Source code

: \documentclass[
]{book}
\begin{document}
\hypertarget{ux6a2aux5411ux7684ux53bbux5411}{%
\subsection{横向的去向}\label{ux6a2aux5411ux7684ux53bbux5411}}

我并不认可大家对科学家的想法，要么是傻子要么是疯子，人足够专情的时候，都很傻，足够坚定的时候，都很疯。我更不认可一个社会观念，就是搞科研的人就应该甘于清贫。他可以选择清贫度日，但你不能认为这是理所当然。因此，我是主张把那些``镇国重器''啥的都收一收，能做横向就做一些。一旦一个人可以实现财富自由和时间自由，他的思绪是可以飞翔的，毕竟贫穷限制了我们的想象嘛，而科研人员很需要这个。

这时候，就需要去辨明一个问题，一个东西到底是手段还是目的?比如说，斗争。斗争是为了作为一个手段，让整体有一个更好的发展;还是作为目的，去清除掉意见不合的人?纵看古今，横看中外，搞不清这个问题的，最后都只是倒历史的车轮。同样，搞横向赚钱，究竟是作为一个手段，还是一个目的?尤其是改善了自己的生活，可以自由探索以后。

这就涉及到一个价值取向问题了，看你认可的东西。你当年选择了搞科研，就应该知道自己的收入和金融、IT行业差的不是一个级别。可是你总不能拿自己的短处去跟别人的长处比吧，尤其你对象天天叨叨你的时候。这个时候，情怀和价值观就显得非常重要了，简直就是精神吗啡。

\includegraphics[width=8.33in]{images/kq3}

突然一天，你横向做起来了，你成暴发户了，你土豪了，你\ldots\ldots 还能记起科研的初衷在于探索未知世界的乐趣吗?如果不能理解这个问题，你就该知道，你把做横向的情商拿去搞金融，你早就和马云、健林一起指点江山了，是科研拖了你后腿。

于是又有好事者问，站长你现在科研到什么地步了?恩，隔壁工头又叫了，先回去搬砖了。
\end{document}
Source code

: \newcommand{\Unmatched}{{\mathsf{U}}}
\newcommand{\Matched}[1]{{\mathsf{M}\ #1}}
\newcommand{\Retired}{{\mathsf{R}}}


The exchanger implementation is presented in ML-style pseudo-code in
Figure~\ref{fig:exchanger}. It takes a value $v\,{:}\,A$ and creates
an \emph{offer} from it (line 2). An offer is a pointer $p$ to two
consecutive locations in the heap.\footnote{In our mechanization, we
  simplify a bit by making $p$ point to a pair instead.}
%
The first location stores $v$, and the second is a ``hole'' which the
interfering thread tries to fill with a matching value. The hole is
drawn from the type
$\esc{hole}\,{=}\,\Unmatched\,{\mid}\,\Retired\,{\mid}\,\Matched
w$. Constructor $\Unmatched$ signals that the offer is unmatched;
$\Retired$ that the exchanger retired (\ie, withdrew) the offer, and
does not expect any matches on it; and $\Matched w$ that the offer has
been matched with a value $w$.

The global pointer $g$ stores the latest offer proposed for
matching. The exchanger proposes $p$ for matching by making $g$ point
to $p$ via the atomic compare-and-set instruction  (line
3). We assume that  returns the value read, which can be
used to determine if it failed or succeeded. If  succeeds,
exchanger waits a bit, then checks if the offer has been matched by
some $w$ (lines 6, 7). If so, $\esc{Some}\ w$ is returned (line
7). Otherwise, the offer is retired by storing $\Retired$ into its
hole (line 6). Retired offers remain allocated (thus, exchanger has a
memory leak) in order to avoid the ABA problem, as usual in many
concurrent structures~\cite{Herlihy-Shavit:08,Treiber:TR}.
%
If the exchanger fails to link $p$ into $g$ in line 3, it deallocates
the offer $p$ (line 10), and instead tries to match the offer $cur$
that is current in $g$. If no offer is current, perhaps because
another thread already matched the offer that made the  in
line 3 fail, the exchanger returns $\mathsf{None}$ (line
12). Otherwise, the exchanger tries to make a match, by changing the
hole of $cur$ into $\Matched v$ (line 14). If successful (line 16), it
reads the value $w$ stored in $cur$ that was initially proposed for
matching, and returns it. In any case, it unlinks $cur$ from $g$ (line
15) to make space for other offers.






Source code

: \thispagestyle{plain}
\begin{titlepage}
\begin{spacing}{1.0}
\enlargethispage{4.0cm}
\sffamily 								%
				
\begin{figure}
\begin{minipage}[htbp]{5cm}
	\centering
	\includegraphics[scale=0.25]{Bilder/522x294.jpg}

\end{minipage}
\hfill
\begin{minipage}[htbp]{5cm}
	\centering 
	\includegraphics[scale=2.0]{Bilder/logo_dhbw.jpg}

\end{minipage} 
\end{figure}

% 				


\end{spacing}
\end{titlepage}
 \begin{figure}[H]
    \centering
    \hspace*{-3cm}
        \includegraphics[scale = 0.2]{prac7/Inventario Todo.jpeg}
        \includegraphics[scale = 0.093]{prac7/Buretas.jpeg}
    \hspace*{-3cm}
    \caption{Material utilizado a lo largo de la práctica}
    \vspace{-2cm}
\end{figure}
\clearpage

_____

Within the data above, pick out all lines holding the word "thread".

YOUR RESPONSE:
interfering thread tries to fill with a matching value. The hole is
another thread already matched the offer that made the  in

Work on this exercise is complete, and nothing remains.